La jeune fille grimpa à vive allure les escaliers qui menaient au bureau du Premier Ministre et frappa. On lui ordonna d'entrer d'une voix ferme. Elle s'empressa d'obéir. Elle n'aimait pas rester trop longtemps à Downing Street car on venait inévitablement lui poser des questions. Depuis qu'elle avait commencé ce travail, elle avait développé un certain talent pour le mensonge – dont ses parents faisaient régulièrement les frais.

Margaret Thatcher releva les yeux de ses dossiers et lui adressa un bref sourire avant de lui faire signe de s'asseoir.

- Vous êtes en retard, commenta-t-elle.

- Mon professeur de mathématiques nous a retenu, expliqua Carrie, essoufflée. J'ai les données du Ministère de la Magie, à propos des dommages qu'ils...

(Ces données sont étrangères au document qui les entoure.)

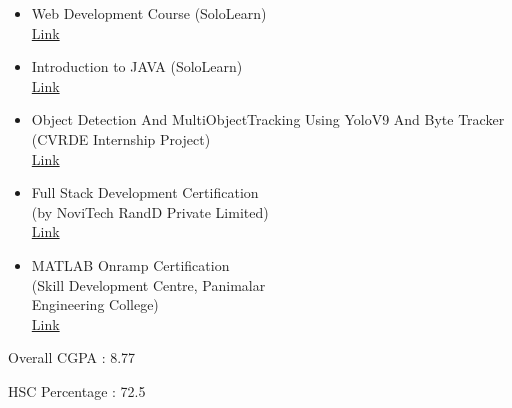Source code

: \documentclass[10pt,a4paper,ragged2e,withhyper]{altacv}
\begin{document}
\begin{paracol}{2}
{}
\begin{itemize}
\item  Web Development Course (SoloLearn)
        \href{https://www.sololearn.com/en/certificates/CC-M3ETMWR8}{
        \\ \faLink Link
        }
\medskip
\item  Introduction to JAVA (SoloLearn) 
         \href{https://www.sololearn.com/en/certificates/CC-GDE8N1KN}{
        \\ \faLink Link
        }
\medskip
\item Object Detection And MultiObjectTracking Using YoloV9 And Byte
        Tracker \\(CVRDE Internship Project)
        \href{https://www.linkedin.com/in/derrick-albino-473297200/details/certifications/1735481251142/single-media-viewer/?profileId=ACoAADNMotcBg8G0jMW8aDRGmBbf5VLHZXToK3w}{ 
        \\ \faLink Link
        }
\medskip        
\item    Full Stack Development Certification \\(by NoviTech RandD Private Limited)
        \href{https://www.linkedin.com/in/derrick-albino-473297200/details/certifications/1735481493536/single-media-viewer/?profileId=ACoAADNMotcBg8G0jMW8aDRGmBbf5VLHZXToK3w}{ 
        \\ \faLink Link
        }
\medskip
\item  MATLAB Onramp Certification 
  \\(Skill Development Centre, Panimalar \\Engineering College)
   \href{https://www.linkedin.com/in/derrick-albino-473297200/details/certifications/1735480481672/single-media-viewer/?profileId=ACoAADNMotcBg8G0jMW8aDRGmBbf5VLHZXToK3w}{
   \\ \faLink Link
   }
\end{itemize}

\medskip




Overall CGPA : 8.77

\divider

HSC Percentage : 72.5


\end{paracol}
\end{document}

- Ministère de la Magie, marmonna Thatcher. Si je n'avais pas rencontré ce Minchum je n'y aurais jamais cru.

- ... Des réparations qu'ils veulent bien verser, poursuivit Carrie, imperturbable.

- A combien cela se monte-t-il ?

Carrie lui donna le chiffre. Thatcher pinça les lèvres.

- Ces gens se rendent-ils compte que j'ai tout un immeuble à reloger et que je ne peux même pas leur expliquer comment le feu a pris chez eux ? Ils leur ont effacé la mémoire, bon sang !

- Je ne suis pas sûre que Mr. Minchum se rendent compte de ça, répondit prudemment Carrie. Il a un peu de mal à comprendre le point de vue des Moldus.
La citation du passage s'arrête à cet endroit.